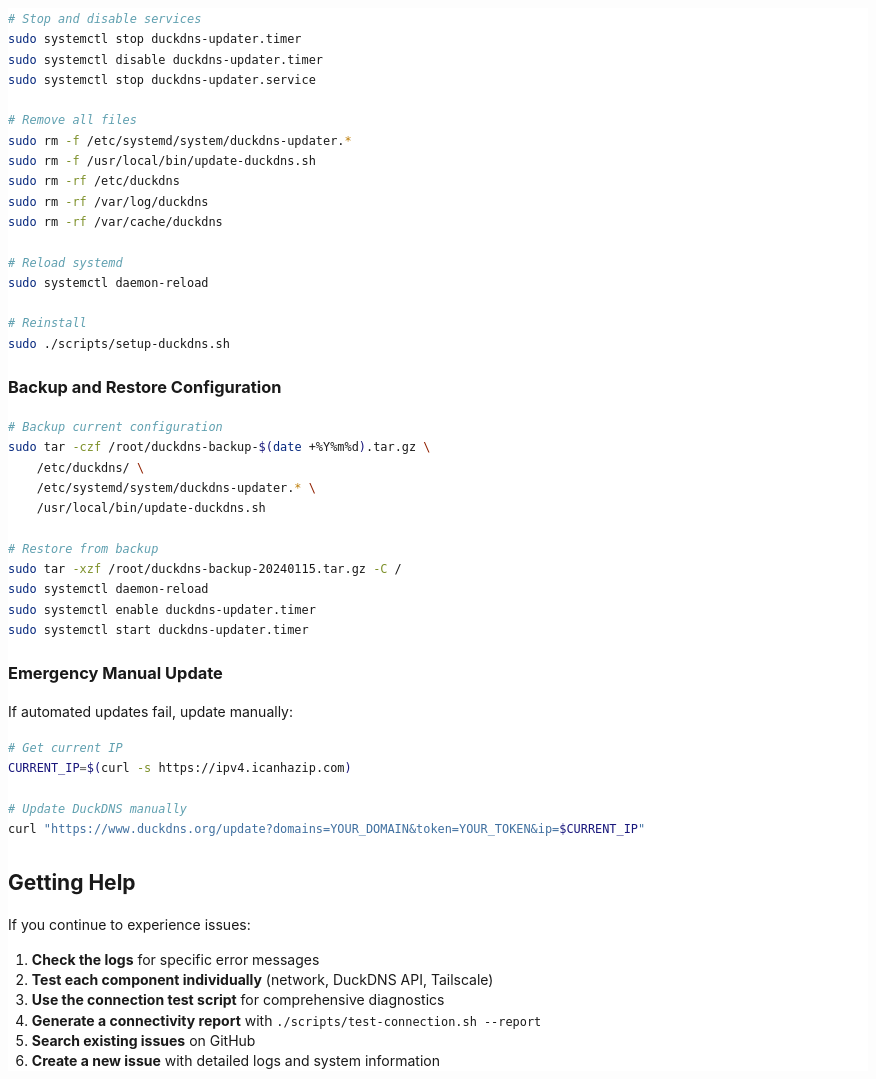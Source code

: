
 ```bash
# Stop and disable services
sudo systemctl stop duckdns-updater.timer
sudo systemctl disable duckdns-updater.timer
sudo systemctl stop duckdns-updater.service

# Remove all files
sudo rm -f /etc/systemd/system/duckdns-updater.*
sudo rm -f /usr/local/bin/update-duckdns.sh
sudo rm -rf /etc/duckdns
sudo rm -rf /var/log/duckdns
sudo rm -rf /var/cache/duckdns

# Reload systemd
sudo systemctl daemon-reload

# Reinstall
sudo ./scripts/setup-duckdns.sh
```

### Backup and Restore Configuration

```bash
# Backup current configuration
sudo tar -czf /root/duckdns-backup-$(date +%Y%m%d).tar.gz \
    /etc/duckdns/ \
    /etc/systemd/system/duckdns-updater.* \
    /usr/local/bin/update-duckdns.sh

# Restore from backup
sudo tar -xzf /root/duckdns-backup-20240115.tar.gz -C /
sudo systemctl daemon-reload
sudo systemctl enable duckdns-updater.timer
sudo systemctl start duckdns-updater.timer
```

### Emergency Manual Update

If automated updates fail, update manually:

```bash
# Get current IP
CURRENT_IP=$(curl -s https://ipv4.icanhazip.com)

# Update DuckDNS manually
curl "https://www.duckdns.org/update?domains=YOUR_DOMAIN&token=YOUR_TOKEN&ip=$CURRENT_IP"
```

## Getting Help

If you continue to experience issues:

1. **Check the logs** for specific error messages
2. **Test each component individually** (network, DuckDNS API, Tailscale)
3. **Use the connection test script** for comprehensive diagnostics
4. **Generate a connectivity report** with `./scripts/test-connection.sh --report`
5. **Search existing issues** on GitHub
6. **Create a new issue** with detailed logs and system information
☆ ☆ ☆
Indicate the number of lines in the data above that contain the string "disable", without any additional text.

2